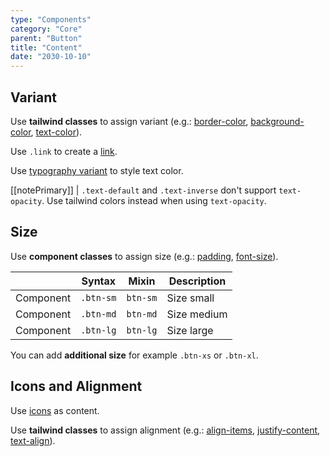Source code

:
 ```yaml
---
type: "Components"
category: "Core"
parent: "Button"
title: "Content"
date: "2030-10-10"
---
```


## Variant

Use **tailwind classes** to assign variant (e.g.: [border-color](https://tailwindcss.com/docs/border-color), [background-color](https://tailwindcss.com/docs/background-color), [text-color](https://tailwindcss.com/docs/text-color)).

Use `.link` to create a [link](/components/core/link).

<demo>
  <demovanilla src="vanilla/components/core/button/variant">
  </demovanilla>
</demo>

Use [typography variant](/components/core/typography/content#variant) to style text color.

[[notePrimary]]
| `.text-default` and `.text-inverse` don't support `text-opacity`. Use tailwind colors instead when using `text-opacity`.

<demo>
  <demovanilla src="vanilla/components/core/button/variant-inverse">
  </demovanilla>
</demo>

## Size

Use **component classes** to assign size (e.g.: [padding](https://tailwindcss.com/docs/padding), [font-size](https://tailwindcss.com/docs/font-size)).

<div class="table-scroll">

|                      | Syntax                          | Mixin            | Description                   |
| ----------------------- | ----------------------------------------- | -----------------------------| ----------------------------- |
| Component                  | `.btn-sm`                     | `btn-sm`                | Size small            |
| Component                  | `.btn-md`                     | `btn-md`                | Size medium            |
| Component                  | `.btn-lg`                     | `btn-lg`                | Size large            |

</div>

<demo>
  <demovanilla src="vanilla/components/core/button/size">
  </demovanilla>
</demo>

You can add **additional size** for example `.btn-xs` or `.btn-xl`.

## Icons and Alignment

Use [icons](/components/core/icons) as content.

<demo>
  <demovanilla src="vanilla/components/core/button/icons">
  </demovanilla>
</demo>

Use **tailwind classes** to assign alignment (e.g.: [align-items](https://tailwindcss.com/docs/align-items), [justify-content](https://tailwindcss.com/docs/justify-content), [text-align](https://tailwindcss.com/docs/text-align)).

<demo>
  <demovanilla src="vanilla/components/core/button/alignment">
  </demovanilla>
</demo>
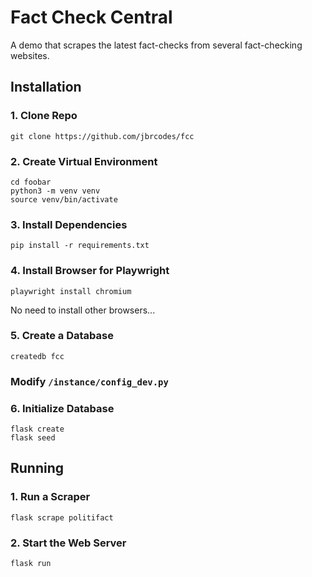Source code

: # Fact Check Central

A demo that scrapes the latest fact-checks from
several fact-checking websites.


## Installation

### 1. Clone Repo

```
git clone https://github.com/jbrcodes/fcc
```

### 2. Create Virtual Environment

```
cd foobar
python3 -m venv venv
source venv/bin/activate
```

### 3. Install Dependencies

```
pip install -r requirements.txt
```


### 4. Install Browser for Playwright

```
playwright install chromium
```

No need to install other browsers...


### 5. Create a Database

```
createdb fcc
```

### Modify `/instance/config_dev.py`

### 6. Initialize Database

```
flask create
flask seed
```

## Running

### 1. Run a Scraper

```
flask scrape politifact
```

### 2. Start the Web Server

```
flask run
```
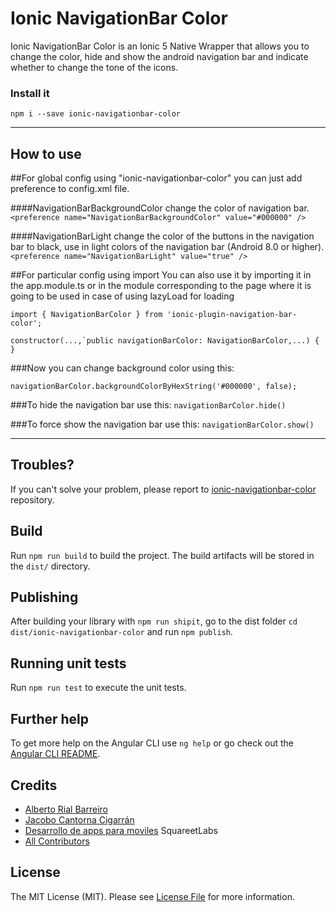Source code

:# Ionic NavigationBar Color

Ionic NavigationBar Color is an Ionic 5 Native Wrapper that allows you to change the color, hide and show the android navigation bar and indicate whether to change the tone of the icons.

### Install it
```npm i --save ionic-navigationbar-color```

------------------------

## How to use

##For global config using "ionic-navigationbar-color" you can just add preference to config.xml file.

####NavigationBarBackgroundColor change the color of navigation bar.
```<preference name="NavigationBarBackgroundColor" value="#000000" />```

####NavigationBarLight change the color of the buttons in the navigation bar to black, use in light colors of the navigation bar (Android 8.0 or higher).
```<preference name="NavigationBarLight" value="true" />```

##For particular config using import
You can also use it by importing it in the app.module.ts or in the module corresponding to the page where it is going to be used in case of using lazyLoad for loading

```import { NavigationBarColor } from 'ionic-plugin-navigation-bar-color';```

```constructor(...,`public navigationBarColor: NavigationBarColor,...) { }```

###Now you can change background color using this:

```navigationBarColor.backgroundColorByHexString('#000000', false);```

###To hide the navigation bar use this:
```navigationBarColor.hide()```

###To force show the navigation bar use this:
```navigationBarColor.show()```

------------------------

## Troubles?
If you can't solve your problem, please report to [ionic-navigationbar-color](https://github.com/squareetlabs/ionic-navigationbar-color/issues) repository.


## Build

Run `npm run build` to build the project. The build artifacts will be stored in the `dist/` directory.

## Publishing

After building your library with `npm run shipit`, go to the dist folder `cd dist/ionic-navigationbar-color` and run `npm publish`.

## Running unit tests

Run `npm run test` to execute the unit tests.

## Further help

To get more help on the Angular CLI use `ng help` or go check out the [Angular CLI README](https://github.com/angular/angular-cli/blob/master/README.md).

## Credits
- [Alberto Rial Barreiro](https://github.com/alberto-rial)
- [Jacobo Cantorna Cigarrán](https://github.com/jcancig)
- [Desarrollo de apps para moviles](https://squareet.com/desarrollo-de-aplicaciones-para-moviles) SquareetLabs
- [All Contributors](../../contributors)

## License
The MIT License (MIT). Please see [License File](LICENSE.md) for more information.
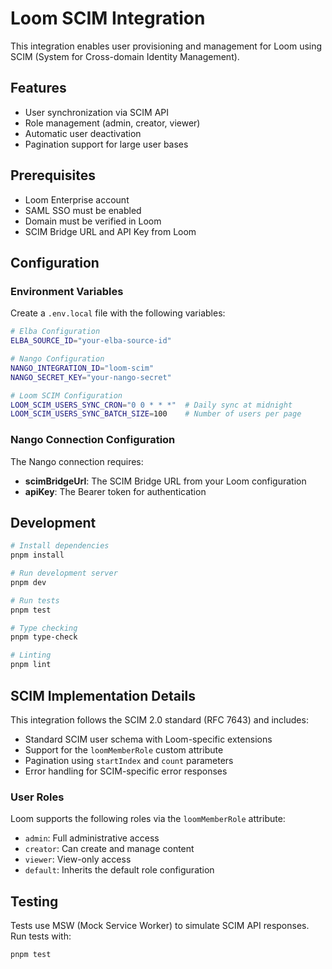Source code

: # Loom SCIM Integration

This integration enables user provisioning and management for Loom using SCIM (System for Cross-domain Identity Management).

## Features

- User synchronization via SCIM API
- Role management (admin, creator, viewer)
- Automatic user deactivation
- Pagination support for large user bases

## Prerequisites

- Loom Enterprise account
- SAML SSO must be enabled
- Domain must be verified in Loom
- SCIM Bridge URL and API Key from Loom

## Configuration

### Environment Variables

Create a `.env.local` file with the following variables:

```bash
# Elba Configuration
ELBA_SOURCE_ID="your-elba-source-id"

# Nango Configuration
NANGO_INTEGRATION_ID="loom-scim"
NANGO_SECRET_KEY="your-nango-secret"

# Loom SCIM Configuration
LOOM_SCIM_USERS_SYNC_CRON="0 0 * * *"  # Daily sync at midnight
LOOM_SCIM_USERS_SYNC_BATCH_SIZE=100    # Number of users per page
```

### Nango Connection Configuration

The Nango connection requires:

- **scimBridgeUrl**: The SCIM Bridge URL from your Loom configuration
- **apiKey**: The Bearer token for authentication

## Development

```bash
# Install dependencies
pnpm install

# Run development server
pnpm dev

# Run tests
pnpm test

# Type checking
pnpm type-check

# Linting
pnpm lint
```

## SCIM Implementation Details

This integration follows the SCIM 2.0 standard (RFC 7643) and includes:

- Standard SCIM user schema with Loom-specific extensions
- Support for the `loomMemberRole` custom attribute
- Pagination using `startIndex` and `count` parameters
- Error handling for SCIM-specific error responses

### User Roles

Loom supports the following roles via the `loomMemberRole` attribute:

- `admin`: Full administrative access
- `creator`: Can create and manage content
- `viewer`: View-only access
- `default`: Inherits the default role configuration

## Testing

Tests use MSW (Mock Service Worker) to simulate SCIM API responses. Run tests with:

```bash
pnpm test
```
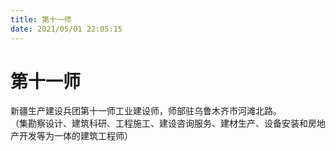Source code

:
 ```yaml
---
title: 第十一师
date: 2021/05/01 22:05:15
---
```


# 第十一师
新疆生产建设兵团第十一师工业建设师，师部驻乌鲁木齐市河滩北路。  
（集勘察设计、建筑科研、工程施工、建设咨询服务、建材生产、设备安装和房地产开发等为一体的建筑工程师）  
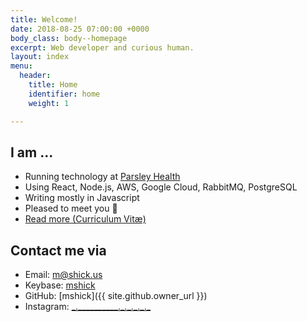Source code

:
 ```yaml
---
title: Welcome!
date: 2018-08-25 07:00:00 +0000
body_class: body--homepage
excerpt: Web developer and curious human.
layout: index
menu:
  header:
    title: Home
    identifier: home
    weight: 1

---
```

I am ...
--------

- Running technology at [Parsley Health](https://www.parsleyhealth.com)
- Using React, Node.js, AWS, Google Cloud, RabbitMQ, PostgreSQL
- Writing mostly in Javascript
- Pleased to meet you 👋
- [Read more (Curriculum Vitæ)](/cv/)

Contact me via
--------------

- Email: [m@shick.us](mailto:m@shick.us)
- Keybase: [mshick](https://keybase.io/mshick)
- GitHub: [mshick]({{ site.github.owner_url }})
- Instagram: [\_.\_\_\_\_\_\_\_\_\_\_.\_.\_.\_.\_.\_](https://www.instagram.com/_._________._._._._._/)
════════════════════
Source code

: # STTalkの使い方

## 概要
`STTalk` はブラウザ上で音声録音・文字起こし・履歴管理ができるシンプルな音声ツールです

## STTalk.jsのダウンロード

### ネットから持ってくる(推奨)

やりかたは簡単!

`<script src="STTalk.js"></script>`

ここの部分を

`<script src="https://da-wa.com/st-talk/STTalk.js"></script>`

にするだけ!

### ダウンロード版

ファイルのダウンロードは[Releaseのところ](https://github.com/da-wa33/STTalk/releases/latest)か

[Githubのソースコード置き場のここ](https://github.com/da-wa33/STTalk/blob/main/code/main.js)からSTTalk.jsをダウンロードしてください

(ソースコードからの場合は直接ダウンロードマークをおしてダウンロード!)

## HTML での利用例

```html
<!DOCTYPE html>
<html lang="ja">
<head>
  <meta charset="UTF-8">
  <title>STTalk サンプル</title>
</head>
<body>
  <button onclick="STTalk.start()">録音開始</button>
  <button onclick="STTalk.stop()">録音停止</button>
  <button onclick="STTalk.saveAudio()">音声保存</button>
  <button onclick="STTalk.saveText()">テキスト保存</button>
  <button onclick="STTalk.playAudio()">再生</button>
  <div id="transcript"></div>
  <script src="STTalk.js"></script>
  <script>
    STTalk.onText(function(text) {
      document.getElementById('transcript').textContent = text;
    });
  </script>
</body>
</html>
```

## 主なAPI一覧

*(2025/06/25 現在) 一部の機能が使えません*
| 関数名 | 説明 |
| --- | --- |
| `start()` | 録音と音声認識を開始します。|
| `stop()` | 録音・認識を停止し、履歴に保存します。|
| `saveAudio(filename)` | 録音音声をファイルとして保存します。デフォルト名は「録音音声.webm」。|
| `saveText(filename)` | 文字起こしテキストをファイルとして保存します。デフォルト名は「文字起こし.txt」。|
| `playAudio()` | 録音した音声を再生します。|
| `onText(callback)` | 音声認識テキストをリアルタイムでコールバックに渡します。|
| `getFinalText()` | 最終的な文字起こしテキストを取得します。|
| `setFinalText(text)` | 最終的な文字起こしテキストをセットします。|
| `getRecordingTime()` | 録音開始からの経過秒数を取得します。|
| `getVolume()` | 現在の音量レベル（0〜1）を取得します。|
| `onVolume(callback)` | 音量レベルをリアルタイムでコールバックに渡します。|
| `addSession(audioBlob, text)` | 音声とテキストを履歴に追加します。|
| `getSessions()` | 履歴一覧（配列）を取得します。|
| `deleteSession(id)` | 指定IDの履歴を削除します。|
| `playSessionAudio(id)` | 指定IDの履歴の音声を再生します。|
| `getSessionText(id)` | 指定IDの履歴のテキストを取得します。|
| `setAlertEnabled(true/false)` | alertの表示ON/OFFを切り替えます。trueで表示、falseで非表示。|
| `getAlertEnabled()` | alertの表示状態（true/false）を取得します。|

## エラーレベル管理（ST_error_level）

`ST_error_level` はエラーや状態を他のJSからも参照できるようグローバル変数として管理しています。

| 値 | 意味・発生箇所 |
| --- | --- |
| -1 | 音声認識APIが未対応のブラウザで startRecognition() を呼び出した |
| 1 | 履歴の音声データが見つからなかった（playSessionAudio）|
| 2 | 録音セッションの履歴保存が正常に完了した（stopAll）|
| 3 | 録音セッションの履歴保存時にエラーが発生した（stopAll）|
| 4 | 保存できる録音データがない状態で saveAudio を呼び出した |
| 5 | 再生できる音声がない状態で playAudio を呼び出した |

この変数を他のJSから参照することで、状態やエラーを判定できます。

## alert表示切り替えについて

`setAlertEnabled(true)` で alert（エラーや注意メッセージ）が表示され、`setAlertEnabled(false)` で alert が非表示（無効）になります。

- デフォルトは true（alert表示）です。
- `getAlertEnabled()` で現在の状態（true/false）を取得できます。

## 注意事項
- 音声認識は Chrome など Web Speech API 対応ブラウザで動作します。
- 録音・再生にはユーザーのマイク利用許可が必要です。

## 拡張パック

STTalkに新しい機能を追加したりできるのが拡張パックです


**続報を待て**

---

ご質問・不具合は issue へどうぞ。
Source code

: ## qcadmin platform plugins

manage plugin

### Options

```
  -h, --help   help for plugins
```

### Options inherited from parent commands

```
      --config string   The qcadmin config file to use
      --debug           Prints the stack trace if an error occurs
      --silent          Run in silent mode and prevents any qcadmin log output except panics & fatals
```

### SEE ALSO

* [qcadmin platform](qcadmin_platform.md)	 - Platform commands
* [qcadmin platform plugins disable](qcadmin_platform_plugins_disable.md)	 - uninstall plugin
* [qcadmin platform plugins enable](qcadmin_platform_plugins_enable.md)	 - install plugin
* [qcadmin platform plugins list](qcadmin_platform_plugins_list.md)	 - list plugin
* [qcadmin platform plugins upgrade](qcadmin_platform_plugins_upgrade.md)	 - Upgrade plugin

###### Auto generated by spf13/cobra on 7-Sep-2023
════════════════════
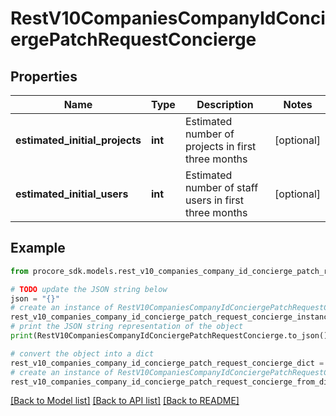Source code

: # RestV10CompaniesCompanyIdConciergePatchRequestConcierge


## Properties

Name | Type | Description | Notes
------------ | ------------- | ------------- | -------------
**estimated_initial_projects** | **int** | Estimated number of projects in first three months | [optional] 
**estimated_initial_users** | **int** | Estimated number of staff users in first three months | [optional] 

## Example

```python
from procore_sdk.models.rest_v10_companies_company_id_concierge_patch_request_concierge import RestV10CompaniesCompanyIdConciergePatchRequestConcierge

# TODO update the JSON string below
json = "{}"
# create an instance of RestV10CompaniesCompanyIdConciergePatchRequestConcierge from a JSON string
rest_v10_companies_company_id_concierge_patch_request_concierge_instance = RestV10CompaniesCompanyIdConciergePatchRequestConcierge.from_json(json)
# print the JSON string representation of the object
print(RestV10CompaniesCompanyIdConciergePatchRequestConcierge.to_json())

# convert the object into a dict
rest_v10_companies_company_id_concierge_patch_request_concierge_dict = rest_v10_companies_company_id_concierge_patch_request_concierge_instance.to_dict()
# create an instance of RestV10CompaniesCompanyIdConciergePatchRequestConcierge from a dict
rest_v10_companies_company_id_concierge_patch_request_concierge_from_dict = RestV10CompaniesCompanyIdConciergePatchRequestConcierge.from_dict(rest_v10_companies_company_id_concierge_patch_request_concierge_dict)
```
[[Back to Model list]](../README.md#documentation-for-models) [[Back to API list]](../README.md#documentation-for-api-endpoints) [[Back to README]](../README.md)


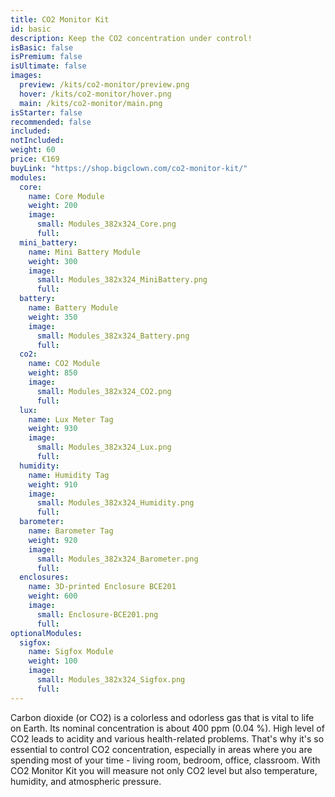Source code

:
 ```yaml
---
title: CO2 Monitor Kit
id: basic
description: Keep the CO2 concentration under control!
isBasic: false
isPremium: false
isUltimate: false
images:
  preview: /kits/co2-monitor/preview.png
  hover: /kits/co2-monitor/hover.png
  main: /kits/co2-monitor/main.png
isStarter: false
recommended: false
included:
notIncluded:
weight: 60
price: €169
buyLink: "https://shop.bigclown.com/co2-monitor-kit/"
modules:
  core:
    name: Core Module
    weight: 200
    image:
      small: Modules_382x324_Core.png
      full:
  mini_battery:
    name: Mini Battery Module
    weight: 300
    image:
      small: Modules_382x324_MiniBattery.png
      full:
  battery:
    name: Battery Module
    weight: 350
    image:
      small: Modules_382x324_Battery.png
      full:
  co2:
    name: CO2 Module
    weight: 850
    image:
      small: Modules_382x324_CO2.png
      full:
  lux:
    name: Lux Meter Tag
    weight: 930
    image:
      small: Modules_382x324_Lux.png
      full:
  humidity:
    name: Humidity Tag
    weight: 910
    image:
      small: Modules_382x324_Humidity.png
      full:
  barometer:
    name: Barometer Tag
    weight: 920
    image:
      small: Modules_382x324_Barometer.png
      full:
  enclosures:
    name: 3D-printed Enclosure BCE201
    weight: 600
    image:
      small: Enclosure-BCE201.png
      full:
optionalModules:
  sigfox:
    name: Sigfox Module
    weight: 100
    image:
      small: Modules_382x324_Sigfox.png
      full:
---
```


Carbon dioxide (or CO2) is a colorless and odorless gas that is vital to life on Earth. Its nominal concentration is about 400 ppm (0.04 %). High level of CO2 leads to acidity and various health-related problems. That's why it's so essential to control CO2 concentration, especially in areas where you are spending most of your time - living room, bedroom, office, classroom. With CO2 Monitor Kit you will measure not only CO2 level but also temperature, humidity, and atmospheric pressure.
════════════════════
● WORK ITEM
Copy out the range of lines above starting at the line with "- Role management (admin, creator, viewer)" and ending at the line with "### User Roles", exactly and including both.

● OUTPUT OF THE TASK
- Role management (admin, creator, viewer)
- Automatic user deactivation
- Pagination support for large user bases

## Prerequisites

- Loom Enterprise account
- SAML SSO must be enabled
- Domain must be verified in Loom
- SCIM Bridge URL and API Key from Loom

## Configuration

### Environment Variables

Create a `.env.local` file with the following variables:

```bash
# Elba Configuration
ELBA_SOURCE_ID="your-elba-source-id"

# Nango Configuration
NANGO_INTEGRATION_ID="loom-scim"
NANGO_SECRET_KEY="your-nango-secret"

# Loom SCIM Configuration
LOOM_SCIM_USERS_SYNC_CRON="0 0 * * *"  # Daily sync at midnight
LOOM_SCIM_USERS_SYNC_BATCH_SIZE=100    # Number of users per page
```

### Nango Connection Configuration

The Nango connection requires:

- **scimBridgeUrl**: The SCIM Bridge URL from your Loom configuration
- **apiKey**: The Bearer token for authentication

## Development

```bash
# Install dependencies
pnpm install

# Run development server
pnpm dev

# Run tests
pnpm test

# Type checking
pnpm type-check

# Linting
pnpm lint
```

## SCIM Implementation Details

This integration follows the SCIM 2.0 standard (RFC 7643) and includes:

- Standard SCIM user schema with Loom-specific extensions
- Support for the `loomMemberRole` custom attribute
- Pagination using `startIndex` and `count` parameters
- Error handling for SCIM-specific error responses

### User Roles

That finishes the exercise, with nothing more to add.